Triston Casas tells story of dad’s arrest at Little League game 




Red Sox

“He actually grabbed me by my shirt, dragged me to the line and Looney Tune-style kicked me out onto the field.”

Triston Casas tells story of dad’s arrest at Little League game 
Triston Casas is on the road to recovery from a rib injury. (Photo by Brian Fluharty/Getty Images)

In honor of Father’s Day, Triston Casas was asked during ESPN’s broadcast of the Red Sox/Yankees game on Sunday about his own father and the lessons he’s passed down to him over the years.

The Boston first baseman did not disappoint, diving into a wild story about how his father was once arrested during one of his Little League games. 

The drama started when Casas — not more than six or seven years old — started crying on the bench because he did not want to play defense with the rest of his team. 

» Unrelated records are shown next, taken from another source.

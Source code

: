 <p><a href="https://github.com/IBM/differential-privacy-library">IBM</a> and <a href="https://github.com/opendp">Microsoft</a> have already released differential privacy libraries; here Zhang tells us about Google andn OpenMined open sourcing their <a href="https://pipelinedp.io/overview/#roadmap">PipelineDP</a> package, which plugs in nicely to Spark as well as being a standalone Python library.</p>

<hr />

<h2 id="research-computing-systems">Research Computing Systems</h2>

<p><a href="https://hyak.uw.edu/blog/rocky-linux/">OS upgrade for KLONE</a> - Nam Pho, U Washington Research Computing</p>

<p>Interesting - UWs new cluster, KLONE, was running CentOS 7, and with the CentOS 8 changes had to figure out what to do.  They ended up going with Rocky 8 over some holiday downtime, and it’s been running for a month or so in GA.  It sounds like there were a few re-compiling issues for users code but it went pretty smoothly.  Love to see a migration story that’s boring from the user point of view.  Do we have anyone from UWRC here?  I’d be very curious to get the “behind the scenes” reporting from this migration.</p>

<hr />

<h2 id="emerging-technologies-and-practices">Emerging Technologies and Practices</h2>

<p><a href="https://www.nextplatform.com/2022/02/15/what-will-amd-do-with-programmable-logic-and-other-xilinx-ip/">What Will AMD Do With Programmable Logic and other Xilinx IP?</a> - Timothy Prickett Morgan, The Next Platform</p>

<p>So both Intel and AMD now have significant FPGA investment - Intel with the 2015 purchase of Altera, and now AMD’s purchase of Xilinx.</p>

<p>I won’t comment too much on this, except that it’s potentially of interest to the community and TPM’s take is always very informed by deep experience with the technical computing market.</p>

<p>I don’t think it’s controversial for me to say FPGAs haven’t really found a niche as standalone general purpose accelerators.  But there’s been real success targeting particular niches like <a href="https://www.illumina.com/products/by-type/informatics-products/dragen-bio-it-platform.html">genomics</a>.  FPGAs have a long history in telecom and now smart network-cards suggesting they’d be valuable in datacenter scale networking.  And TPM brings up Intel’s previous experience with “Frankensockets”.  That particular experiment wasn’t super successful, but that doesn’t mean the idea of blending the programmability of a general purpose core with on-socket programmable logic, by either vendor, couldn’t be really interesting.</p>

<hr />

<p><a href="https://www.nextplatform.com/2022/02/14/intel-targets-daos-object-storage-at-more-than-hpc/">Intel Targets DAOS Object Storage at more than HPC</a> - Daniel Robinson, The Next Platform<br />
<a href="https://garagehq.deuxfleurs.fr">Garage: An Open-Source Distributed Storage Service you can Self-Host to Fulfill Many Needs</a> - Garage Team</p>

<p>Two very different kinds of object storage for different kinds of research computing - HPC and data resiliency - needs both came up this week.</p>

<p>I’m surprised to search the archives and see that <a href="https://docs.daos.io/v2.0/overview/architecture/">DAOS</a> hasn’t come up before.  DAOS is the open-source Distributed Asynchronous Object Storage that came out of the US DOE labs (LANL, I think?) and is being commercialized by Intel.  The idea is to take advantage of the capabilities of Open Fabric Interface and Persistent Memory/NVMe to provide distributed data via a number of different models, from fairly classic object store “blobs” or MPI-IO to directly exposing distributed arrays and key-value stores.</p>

“I get out one day and I come back to the dugout crying, (expletive), and that’s what a six-year-old does; he sits on the bench and he cries and he doesn’t wanna go out there when his team is playing defense,” Casas recalled during a live ESPN interview in the fourth inning. “So my dad, being the dad that he is, trying to teach me the lessons that he did in his own special way, came into the dugout. He actually grabbed me by my shirt, dragged me to the line and Looney Tune-style kicked me out onto the field.

“And actually had one of my best friends that I went to high school with later, he ended up playing pro ball, his mom actually called child services on my dad and had him arrested at the field. For real, no joke. I see my dad go away in the cop car, gets arrested and he spends the night in jail.”

As chaotic as that day at the diamond might have been, Casas stressed on the broadcast that he learned a “super valuable lesson” from the entire ordeal. 

“It’s that I had a responsibility to my teammates. I had a responsibility to my coaches, to the parents that showed up that day, all the fans who were at that Little League game, to go out there and give my best effort no matter how I was feeling on the bench,” Casas said.

“No matter what I was going through that day, or whatever little hardship that I was feeling when I got out, that I still apply every single time because sometimes I just want to sit down on this bench after I get out, and I want to weep and I want to cry. But that’s not how baseball works.”

Casas has been on the mend for nearly two months after suffering a cartilage tear in his rib cage in late April — but has started to make significant progress. 

According to Julian McWilliams of The Boston Globe, Casas has started to swing the bat again in the ramp-up to his recovery — and is hoping to be back in Boston’s lineup by the start of the team’s series against the Marlins, which begins July 2.